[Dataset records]
⁂

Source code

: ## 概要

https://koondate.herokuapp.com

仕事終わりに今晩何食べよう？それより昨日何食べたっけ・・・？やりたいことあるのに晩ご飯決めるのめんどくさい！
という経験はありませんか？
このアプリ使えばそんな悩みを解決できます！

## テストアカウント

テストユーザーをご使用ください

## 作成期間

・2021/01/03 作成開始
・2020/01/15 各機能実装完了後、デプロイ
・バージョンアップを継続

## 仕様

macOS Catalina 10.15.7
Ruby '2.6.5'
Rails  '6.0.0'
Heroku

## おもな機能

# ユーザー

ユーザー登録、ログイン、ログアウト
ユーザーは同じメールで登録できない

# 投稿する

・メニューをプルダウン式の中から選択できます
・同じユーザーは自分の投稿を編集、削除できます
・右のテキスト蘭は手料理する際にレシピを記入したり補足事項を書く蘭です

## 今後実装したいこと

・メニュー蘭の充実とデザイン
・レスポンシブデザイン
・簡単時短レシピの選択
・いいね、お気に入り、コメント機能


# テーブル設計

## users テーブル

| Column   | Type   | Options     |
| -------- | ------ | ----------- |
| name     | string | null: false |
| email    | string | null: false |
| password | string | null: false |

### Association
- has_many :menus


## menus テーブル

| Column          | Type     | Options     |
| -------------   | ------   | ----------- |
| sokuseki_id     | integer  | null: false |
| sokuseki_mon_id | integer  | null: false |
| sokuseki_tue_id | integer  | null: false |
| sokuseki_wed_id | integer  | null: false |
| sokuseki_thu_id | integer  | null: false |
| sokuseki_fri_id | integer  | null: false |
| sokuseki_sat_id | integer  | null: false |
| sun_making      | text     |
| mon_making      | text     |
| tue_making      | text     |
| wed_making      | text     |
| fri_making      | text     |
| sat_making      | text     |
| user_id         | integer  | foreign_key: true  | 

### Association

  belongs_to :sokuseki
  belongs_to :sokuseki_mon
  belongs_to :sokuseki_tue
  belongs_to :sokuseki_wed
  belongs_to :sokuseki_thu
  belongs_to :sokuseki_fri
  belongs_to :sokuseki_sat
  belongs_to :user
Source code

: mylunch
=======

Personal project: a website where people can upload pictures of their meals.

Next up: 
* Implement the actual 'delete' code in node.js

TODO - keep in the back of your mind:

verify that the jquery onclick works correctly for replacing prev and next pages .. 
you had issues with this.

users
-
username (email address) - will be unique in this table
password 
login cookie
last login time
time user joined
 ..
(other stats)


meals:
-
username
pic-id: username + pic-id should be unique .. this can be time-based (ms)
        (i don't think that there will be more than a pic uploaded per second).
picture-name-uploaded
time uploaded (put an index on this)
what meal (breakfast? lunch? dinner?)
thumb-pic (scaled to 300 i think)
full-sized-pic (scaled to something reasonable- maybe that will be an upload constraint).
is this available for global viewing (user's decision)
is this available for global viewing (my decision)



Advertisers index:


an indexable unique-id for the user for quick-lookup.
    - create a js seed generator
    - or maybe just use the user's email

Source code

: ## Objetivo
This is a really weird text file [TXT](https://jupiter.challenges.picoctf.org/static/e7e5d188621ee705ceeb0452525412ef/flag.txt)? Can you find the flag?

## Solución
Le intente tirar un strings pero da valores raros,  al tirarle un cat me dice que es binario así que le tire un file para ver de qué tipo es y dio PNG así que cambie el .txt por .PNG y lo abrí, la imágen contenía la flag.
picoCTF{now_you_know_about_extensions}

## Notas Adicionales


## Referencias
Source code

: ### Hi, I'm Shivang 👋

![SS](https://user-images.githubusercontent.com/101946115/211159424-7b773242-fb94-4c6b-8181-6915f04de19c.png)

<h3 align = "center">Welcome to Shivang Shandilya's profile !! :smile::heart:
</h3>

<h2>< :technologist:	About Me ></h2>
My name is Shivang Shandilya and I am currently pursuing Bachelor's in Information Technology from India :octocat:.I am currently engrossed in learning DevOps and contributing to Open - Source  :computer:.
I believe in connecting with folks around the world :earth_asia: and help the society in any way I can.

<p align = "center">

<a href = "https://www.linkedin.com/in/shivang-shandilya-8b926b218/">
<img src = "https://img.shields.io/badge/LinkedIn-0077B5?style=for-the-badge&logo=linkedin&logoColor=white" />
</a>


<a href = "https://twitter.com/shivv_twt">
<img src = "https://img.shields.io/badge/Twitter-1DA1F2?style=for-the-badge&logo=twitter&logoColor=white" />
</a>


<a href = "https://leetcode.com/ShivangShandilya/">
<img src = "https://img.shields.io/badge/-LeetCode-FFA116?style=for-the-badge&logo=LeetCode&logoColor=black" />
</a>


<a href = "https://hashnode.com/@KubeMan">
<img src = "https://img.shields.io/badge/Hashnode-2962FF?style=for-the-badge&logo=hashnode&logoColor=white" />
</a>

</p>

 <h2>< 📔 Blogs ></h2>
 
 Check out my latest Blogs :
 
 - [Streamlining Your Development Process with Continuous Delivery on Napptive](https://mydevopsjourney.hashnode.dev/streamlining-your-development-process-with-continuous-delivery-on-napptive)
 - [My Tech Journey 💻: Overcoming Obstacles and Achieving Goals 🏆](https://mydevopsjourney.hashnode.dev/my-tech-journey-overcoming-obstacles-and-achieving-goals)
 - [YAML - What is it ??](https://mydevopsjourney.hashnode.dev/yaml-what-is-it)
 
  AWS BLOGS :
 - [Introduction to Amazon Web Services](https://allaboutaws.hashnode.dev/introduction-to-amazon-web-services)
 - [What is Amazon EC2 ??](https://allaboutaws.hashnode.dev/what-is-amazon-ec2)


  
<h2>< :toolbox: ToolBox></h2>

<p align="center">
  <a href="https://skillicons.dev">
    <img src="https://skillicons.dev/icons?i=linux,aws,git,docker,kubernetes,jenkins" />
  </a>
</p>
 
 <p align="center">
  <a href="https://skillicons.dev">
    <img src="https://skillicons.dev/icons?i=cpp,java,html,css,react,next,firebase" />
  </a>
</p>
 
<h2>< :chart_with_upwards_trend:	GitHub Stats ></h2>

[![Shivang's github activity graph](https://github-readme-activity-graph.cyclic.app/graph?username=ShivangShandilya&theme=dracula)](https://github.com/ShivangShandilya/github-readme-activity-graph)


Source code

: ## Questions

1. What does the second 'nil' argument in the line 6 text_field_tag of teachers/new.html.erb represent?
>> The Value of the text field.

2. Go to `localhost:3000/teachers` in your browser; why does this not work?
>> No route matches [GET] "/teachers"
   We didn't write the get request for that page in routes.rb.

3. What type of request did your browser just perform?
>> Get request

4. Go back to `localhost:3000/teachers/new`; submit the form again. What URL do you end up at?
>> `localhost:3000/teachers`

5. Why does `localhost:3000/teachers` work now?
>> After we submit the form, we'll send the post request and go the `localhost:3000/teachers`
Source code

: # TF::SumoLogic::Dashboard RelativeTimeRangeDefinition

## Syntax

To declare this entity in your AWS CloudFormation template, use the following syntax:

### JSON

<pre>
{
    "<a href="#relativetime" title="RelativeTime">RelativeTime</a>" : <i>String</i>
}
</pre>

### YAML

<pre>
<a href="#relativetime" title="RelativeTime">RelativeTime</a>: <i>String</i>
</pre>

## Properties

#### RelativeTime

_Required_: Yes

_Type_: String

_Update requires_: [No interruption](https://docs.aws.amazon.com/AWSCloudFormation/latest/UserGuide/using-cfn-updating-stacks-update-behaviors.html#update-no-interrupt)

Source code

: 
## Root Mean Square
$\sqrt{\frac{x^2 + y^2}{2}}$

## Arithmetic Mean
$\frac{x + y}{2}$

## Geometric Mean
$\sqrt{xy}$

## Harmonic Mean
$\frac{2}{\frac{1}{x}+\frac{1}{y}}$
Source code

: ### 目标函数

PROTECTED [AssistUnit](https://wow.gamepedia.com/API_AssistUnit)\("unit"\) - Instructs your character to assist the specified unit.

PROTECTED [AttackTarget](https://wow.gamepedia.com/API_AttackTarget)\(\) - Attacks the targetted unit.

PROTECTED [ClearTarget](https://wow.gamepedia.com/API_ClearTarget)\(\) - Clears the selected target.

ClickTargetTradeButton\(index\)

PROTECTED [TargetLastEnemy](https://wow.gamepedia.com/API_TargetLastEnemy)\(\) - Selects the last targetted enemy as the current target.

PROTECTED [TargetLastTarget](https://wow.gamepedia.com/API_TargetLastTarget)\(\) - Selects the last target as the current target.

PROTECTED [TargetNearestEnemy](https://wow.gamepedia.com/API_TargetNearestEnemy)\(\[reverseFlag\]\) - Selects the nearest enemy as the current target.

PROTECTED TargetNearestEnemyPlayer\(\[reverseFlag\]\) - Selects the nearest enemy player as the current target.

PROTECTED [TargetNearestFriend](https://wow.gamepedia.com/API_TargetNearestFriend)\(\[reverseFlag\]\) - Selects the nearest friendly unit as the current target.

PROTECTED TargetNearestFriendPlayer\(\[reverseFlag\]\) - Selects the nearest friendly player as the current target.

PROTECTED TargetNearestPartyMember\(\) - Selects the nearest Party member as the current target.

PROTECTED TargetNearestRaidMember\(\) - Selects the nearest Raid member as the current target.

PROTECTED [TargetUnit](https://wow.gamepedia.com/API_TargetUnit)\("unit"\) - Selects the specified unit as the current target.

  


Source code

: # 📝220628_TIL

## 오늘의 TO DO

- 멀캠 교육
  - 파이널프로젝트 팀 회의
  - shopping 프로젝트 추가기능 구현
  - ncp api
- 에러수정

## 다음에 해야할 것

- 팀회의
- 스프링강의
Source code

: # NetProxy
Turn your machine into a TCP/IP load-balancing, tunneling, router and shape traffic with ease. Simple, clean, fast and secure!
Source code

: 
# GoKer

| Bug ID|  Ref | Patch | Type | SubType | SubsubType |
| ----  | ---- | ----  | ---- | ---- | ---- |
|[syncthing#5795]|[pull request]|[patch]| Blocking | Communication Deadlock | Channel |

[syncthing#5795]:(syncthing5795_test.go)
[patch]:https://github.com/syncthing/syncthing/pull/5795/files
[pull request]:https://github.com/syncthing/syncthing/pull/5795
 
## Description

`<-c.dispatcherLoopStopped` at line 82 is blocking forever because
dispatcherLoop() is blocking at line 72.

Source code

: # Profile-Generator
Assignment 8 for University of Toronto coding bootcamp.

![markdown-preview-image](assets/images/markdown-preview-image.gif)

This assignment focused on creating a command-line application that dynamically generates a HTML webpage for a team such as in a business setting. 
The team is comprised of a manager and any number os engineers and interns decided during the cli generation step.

⁂

*Work task*
Collect each line above holding the string "frac".

*Response to the task*
$\sqrt{\frac{x^2 + y^2}{2}}$
$\frac{x + y}{2}$
$\frac{2}{\frac{1}{x}+\frac{1}{y}}$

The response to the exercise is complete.